But what was I thinking? There remained a mystery which
could not be dismissed, which insisted on driving me on. What was
there left for me but to seek the reason why I had been brought so
low? Perhaps Couch knew nothing. Perhaps he was just the lucky
beneficiary of my rift with Elizabeth: he had always been lucky at
other people’s expense. Yet somebody knew, for somebody had
called off Palfrey from the scent, somebody not a thousand miles
from the Cabinet which I had left as precipitately and inexplicably
as I had lost Elizabeth. Who and why?

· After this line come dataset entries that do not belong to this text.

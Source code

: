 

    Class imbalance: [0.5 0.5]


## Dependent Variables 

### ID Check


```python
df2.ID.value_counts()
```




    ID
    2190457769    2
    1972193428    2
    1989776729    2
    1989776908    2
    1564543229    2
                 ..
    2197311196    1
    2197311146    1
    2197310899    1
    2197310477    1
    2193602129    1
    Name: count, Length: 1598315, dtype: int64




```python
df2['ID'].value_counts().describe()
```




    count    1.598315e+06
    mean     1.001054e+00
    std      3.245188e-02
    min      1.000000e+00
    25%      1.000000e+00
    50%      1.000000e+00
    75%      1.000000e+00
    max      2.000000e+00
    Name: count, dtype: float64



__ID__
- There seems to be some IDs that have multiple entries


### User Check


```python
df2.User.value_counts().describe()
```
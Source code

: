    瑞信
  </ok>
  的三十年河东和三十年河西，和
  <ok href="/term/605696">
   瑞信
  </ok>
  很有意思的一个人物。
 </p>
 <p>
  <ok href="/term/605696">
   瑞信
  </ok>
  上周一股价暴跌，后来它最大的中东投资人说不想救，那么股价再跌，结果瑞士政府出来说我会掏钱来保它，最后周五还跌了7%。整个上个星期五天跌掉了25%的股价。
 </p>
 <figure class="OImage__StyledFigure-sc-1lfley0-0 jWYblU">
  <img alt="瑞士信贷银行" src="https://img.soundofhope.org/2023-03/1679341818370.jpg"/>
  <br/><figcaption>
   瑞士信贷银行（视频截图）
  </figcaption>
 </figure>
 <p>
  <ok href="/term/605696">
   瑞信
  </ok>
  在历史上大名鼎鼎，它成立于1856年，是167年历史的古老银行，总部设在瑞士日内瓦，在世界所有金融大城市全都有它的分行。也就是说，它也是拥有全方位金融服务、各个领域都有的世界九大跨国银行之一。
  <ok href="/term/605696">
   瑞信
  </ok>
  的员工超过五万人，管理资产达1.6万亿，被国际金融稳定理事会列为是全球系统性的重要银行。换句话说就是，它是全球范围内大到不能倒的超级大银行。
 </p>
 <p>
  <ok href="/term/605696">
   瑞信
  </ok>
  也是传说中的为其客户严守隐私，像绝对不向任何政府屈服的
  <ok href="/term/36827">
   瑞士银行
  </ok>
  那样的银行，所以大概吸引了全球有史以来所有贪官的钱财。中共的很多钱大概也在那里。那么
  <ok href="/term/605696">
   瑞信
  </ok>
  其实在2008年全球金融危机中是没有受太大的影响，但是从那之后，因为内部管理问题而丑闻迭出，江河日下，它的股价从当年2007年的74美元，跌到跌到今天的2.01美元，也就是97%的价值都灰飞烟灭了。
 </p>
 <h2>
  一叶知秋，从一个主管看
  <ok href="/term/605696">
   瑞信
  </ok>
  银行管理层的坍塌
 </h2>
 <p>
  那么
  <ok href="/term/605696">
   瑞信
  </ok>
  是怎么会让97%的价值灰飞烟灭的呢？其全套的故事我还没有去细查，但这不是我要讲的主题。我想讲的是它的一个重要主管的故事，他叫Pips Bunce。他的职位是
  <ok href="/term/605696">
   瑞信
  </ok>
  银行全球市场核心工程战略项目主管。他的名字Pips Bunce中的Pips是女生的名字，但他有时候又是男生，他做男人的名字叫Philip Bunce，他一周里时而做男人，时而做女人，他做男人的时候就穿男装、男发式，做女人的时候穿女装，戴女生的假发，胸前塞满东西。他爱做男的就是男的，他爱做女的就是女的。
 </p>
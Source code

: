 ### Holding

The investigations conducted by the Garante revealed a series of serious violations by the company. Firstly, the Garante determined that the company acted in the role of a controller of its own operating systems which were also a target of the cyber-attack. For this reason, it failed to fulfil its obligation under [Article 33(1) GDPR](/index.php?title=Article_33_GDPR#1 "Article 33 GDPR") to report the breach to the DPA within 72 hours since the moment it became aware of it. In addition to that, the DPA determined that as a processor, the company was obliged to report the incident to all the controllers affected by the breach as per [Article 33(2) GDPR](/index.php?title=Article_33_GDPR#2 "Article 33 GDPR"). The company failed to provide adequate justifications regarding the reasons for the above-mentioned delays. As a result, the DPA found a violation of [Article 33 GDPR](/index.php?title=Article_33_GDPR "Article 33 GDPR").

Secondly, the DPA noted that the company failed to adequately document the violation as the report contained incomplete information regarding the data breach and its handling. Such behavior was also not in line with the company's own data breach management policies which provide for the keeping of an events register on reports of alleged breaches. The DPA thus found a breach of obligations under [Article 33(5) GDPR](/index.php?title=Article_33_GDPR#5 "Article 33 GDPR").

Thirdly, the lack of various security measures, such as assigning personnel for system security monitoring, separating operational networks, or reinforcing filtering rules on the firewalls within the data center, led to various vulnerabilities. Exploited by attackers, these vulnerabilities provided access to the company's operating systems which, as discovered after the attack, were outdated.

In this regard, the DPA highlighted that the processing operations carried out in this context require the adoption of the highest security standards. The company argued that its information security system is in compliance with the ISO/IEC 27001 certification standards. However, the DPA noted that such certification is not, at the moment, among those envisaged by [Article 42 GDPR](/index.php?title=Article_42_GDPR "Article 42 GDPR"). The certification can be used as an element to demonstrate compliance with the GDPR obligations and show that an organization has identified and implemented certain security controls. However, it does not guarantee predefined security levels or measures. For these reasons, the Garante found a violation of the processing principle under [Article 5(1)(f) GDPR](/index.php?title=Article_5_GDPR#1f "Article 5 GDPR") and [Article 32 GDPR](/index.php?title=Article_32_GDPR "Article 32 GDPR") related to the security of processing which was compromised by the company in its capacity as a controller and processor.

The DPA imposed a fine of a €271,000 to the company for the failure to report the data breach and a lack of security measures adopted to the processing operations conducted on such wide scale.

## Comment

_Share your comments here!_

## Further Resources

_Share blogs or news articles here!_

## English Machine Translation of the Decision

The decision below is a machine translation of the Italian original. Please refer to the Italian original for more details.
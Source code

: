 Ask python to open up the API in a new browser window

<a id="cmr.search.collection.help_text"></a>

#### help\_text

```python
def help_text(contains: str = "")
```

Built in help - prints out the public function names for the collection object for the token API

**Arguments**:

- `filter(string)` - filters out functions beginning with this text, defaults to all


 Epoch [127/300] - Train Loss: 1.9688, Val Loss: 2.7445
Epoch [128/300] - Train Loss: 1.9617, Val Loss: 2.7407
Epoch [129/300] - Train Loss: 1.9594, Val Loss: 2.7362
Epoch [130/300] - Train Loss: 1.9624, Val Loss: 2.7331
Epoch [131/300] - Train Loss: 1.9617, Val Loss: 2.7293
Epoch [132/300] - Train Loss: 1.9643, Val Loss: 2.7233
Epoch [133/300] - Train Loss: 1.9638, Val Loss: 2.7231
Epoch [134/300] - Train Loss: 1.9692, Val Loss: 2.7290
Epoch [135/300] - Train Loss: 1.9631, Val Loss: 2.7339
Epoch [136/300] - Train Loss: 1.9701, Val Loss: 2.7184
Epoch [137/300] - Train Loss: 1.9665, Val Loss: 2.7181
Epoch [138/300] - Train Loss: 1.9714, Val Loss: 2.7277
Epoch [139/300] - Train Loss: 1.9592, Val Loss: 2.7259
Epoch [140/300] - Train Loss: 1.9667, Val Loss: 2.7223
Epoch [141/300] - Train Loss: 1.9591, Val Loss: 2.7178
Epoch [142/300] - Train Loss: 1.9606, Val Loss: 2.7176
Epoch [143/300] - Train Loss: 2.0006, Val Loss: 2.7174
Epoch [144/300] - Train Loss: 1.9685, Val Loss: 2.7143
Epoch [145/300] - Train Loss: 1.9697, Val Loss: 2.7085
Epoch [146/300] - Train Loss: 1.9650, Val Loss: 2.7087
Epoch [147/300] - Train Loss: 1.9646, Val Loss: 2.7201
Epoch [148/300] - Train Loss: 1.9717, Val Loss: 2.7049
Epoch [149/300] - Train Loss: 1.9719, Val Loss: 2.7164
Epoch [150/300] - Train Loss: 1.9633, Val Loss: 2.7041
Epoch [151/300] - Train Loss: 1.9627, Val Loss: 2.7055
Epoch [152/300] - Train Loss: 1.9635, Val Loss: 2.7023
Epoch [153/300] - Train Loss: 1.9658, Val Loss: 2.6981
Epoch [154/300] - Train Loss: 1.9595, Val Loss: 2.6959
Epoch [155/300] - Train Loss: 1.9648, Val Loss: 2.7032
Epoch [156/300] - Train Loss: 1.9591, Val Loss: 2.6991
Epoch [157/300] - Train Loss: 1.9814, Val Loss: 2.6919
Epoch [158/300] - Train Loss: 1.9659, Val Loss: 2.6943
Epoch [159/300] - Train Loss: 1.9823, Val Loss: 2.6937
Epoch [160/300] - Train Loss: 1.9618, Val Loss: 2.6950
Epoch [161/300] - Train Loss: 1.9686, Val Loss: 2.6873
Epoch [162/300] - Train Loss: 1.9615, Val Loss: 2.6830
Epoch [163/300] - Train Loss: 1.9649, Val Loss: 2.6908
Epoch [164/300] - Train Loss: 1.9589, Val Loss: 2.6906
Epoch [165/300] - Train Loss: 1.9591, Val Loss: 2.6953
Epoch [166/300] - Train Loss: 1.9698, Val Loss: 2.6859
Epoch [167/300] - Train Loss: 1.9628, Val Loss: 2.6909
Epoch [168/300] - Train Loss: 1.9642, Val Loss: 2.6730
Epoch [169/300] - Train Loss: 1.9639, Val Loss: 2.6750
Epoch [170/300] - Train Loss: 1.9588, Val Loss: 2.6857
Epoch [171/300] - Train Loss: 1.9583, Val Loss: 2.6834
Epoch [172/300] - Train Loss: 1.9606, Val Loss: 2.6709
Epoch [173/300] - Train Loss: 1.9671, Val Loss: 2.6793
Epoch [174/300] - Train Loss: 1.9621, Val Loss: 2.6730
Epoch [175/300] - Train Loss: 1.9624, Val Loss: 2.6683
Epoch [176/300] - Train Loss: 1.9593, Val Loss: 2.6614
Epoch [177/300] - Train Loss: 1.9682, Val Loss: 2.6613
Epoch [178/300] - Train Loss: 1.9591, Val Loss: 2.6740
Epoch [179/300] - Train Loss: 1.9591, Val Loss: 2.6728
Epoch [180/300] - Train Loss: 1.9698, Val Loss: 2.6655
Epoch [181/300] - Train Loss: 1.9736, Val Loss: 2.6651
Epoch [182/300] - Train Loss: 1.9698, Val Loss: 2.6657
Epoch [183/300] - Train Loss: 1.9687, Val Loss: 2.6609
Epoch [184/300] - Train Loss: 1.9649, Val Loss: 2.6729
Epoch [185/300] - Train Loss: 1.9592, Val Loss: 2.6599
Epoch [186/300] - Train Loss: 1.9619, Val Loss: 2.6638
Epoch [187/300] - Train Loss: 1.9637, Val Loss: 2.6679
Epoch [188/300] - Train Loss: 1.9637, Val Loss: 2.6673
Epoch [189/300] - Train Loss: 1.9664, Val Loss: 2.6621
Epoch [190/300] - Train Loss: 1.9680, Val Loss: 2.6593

Somebody knew but nobody
was telling.

Certainly not Sir Gerald Couchman , who sat opposite me in his
plushly appointed office, cowed a little but still, I could have sworn ,
laughing silently at me.

“Why not give it up, Edwin?” he suggested. “Why not just get
on with your life and leave us to ours?”

I did not answer. There was no need. I had no life with which to
proceed. There was only one other person I could look to now for the
truth and it was the one person I could not bear to confront. Yet there
were one or two shots left in the locker for Couch first.

“I can’t help noticing,” I said, “how well you’ve served and been
served by former colleagues of mine—Lloyd George, Churchill . . .”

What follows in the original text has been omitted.